This Week: Criminal Cases Against Trump and His Co-Conspirators Advance, While Laws to Limit Voting Rights Imposed After Trump’s Loss Continue to Move Through the Courts
This week, in the Fulton County case against former President Donald Trump for allegedly leading a vast multistate criminal enterprise to overturn the 2020 presidential election in seven states, including Arizona, Georgia, Michigan, Nevada, Pennsylvania, and Wisconsin, a judge set bail and warned Trump “not to intimidate or threaten any witnesses or co-defendants.”
In the federal case against Trump for allegedly leading a coup attempt after losing the 2020 presidential election, Trump’s lawyers, over the objection of prosecutors, suggested pushing the start of the trial to 2026, while, in the federal case stemming from whether Trump obstructed justice and willfully retained national security secrets at Mar-a-Lago, former Vice President Mike Pence and former Trump White House Chief of Staff Mark Meadows undercut “Trump’s primary public defense” when they said they are unaware of an order by Trump to declassify the underlying documents in the case.

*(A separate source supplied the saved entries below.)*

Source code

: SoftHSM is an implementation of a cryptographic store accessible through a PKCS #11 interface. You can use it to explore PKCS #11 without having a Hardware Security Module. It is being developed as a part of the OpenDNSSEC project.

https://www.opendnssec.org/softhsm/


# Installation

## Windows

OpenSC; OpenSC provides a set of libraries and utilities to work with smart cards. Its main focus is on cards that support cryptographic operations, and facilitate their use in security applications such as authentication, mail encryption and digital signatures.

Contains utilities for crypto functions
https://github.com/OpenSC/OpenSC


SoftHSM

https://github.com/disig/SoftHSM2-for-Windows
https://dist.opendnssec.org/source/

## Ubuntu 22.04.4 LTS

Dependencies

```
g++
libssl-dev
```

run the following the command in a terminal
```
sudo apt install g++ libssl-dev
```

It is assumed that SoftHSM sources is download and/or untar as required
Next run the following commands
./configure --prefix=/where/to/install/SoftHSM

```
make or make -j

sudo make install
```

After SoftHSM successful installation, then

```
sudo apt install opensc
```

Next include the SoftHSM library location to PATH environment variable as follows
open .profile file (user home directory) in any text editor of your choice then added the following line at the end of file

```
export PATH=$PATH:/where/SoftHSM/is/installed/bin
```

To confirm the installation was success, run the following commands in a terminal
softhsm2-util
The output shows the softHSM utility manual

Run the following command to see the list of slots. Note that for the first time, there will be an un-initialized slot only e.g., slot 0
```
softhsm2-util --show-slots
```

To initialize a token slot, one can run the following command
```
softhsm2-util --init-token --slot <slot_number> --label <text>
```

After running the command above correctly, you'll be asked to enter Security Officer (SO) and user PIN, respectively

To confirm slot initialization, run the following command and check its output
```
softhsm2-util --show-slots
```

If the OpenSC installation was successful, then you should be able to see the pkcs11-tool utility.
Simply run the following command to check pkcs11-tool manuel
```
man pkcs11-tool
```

In the Michigan case against 16 “so-called fake electors” for signing documents falsely claiming that Trump won the 2020 election in the state, 14 of the 16 “appeared before a judge for a probable cause hearing,” while, in Arizona, the attorney general said her office is investigating fake electors in the state.
MAGA supporters asked the Arizona Supreme Court to “void” the results of 2022 statewide elections and order new elections in Maricopa County, where a majority of the state’s voters live.
In Nevada, the state Supreme Court threw out a case against a conspiracy theorist who “claimed a mysterious algorithm switched votes from him” to his opponent in the 2022 governor’s race.
In Wisconsin, over the objections of MAGA supporters in the state legislature, a judge allowed a case to move forward in support of allowing election officials to “accept absentee ballots with partial witness addresses.”
In North Carolina, MAGA supporters passed and sent to the governor legislation to make same day voter registration more onerous and make it more difficult to cast an absentee ballot by imposing “stricter mail-in voting rules.”
In Georgia, a federal judge temporarily blocked a requirement that voters provide their birthdate on absentee ballot envelopes and temporarily prohibited the state from penalizing people who give food and drinks to voters waiting in line to vote, though he did uphold the parts of the law to limit drop boxes and limit who can return absentee ballots. These rules were imposed “in the wake of Trump’s 2020 loss, which he falsely blamed on voter fraud.”
In Texas, a federal judge ruled against a law imposed by MAGA supporters to require those who vote by mail to “provide the same identification number they used when they registered to vote.” As a result of this law, the rejection rate for mail-in ballots skyrocketed in 2022.